* _DATA FOR PROCESSING_
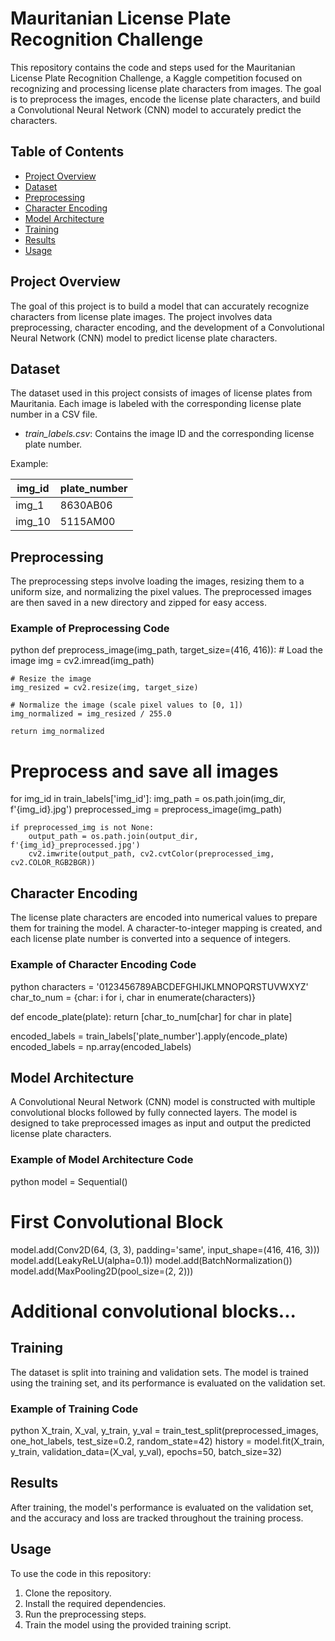 # Mauritanian License Plate Recognition Challenge

This repository contains the code and steps used for the Mauritanian License Plate Recognition Challenge, a Kaggle competition focused on recognizing and processing license plate characters from images. The goal is to preprocess the images, encode the license plate characters, and build a Convolutional Neural Network (CNN) model to accurately predict the characters.

## Table of Contents

- [Project Overview](#project-overview)
- [Dataset](#dataset)
- [Preprocessing](#preprocessing)
- [Character Encoding](#character-encoding)
- [Model Architecture](#model-architecture)
- [Training](#training)
- [Results](#results)
- [Usage](#usage)



## Project Overview

The goal of this project is to build a model that can accurately recognize characters from license plate images. The project involves data preprocessing, character encoding, and the development of a Convolutional Neural Network (CNN) model to predict license plate characters.

## Dataset

The dataset used in this project consists of images of license plates from Mauritania. Each image is labeled with the corresponding license plate number in a CSV file.

- *train_labels.csv*: Contains the image ID and the corresponding license plate number.

Example:

| img_id | plate_number |
|--------|--------------|
| img_1  | 8630AB06     |
| img_10 | 5115AM00     |

## Preprocessing

The preprocessing steps involve loading the images, resizing them to a uniform size, and normalizing the pixel values. The preprocessed images are then saved in a new directory and zipped for easy access.

### Example of Preprocessing Code

python
def preprocess_image(img_path, target_size=(416, 416)):
    # Load the image
    img = cv2.imread(img_path)
    
    # Resize the image
    img_resized = cv2.resize(img, target_size)
    
    # Normalize the image (scale pixel values to [0, 1])
    img_normalized = img_resized / 255.0
    
    return img_normalized

# Preprocess and save all images
for img_id in train_labels['img_id']:
    img_path = os.path.join(img_dir, f'{img_id}.jpg')
    preprocessed_img = preprocess_image(img_path)

    if preprocessed_img is not None:
        output_path = os.path.join(output_dir, f'{img_id}_preprocessed.jpg')
        cv2.imwrite(output_path, cv2.cvtColor(preprocessed_img, cv2.COLOR_RGB2BGR))


## Character Encoding

The license plate characters are encoded into numerical values to prepare them for training the model. A character-to-integer mapping is created, and each license plate number is converted into a sequence of integers.

### Example of Character Encoding Code

python
characters = '0123456789ABCDEFGHIJKLMNOPQRSTUVWXYZ'
char_to_num = {char: i for i, char in enumerate(characters)}

def encode_plate(plate):
    return [char_to_num[char] for char in plate]

encoded_labels = train_labels['plate_number'].apply(encode_plate)
encoded_labels = np.array(encoded_labels)


## Model Architecture

A Convolutional Neural Network (CNN) model is constructed with multiple convolutional blocks followed by fully connected layers. The model is designed to take preprocessed images as input and output the predicted license plate characters.

### Example of Model Architecture Code

python
model = Sequential()

# First Convolutional Block
model.add(Conv2D(64, (3, 3), padding='same', input_shape=(416, 416, 3)))
model.add(LeakyReLU(alpha=0.1))
model.add(BatchNormalization())
model.add(MaxPooling2D(pool_size=(2, 2)))

# Additional convolutional blocks...


## Training

The dataset is split into training and validation sets. The model is trained using the training set, and its performance is evaluated on the validation set.

### Example of Training Code

python
X_train, X_val, y_train, y_val = train_test_split(preprocessed_images, one_hot_labels, test_size=0.2, random_state=42)
history = model.fit(X_train, y_train, validation_data=(X_val, y_val), epochs=50, batch_size=32)


## Results

After training, the model's performance is evaluated on the validation set, and the accuracy and loss are tracked throughout the training process.

## Usage

To use the code in this repository:

1. Clone the repository.
2. Install the required dependencies.
3. Run the preprocessing steps.
4. Train the model using the provided training script.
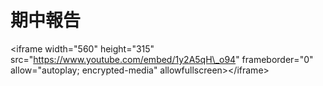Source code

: # 期中報告

&lt;iframe width="560" height="315" src="https://www.youtube.com/embed/1y2A5qH\_o94" frameborder="0" allow="autoplay; encrypted-media" allowfullscreen&gt;&lt;/iframe&gt;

* _EXERCISE REQUIREMENTS_
Will you set down the records word for word while leaving out every picture?

* _SOLUTION TO THE PROBLEM_
 # Mauritanian License Plate Recognition Challenge

This repository contains the code and steps used for the Mauritanian License Plate Recognition Challenge, a Kaggle competition focused on recognizing and processing license plate characters from images. The goal is to preprocess the images, encode the license plate characters, and build a Convolutional Neural Network (CNN) model to accurately predict the characters.

## Table of Contents

- [Project Overview](#project-overview)
- [Dataset](#dataset)
- [Preprocessing](#preprocessing)
- [Character Encoding](#character-encoding)
- [Model Architecture](#model-architecture)
- [Training](#training)
- [Results](#results)
- [Usage](#usage)



## Project Overview

The goal of this project is to build a model that can accurately recognize characters from license plate images. The project involves data preprocessing, character encoding, and the development of a Convolutional Neural Network (CNN) model to predict license plate characters.

## Dataset

The dataset used in this project consists of images of license plates from Mauritania. Each image is labeled with the corresponding license plate number in a CSV file.

- *train_labels.csv*: Contains the image ID and the corresponding license plate number.

Example:

| img_id | plate_number |
|--------|--------------|
| img_1  | 8630AB06     |
| img_10 | 5115AM00     |

## Preprocessing

The preprocessing steps involve loading the images, resizing them to a uniform size, and normalizing the pixel values. The preprocessed images are then saved in a new directory and zipped for easy access.

### Example of Preprocessing Code

python
def preprocess_image(img_path, target_size=(416, 416)):
    # Load the image
    img = cv2.imread(img_path)
    
    # Resize the image
    img_resized = cv2.resize(img, target_size)
    
    # Normalize the image (scale pixel values to [0, 1])
    img_normalized = img_resized / 255.0
    
    return img_normalized

# Preprocess and save all images
for img_id in train_labels['img_id']:
    img_path = os.path.join(img_dir, f'{img_id}.jpg')
    preprocessed_img = preprocess_image(img_path)

    if preprocessed_img is not None:
        output_path = os.path.join(output_dir, f'{img_id}_preprocessed.jpg')
        cv2.imwrite(output_path, cv2.cvtColor(preprocessed_img, cv2.COLOR_RGB2BGR))


## Character Encoding

The license plate characters are encoded into numerical values to prepare them for training the model. A character-to-integer mapping is created, and each license plate number is converted into a sequence of integers.

### Example of Character Encoding Code

python
characters = '0123456789ABCDEFGHIJKLMNOPQRSTUVWXYZ'
char_to_num = {char: i for i, char in enumerate(characters)}

def encode_plate(plate):
    return [char_to_num[char] for char in plate]

encoded_labels = train_labels['plate_number'].apply(encode_plate)
encoded_labels = np.array(encoded_labels)


## Model Architecture

A Convolutional Neural Network (CNN) model is constructed with multiple convolutional blocks followed by fully connected layers. The model is designed to take preprocessed images as input and output the predicted license plate characters.

### Example of Model Architecture Code

python
model = Sequential()

# First Convolutional Block
model.add(Conv2D(64, (3, 3), padding='same', input_shape=(416, 416, 3)))
model.add(LeakyReLU(alpha=0.1))
model.add(BatchNormalization())
model.add(MaxPooling2D(pool_size=(2, 2)))

# Additional convolutional blocks...


## Training

The dataset is split into training and validation sets. The model is trained using the training set, and its performance is evaluated on the validation set.

### Example of Training Code

python
X_train, X_val, y_train, y_val = train_test_split(preprocessed_images, one_hot_labels, test_size=0.2, random_state=42)
history = model.fit(X_train, y_train, validation_data=(X_val, y_val), epochs=50, batch_size=32)


## Results

After training, the model's performance is evaluated on the validation set, and the accuracy and loss are tracked throughout the training process.

## Usage

To use the code in this repository:

1. Clone the repository.
2. Install the required dependencies.
3. Run the preprocessing steps.
4. Train the model using the provided training script.
Source code

: # 期中報告

&lt;iframe width="560" height="315" src="https://www.youtube.com/embed/1y2A5qH\_o94" frameborder="0" allow="autoplay; encrypted-media" allowfullscreen&gt;&lt;/iframe&gt;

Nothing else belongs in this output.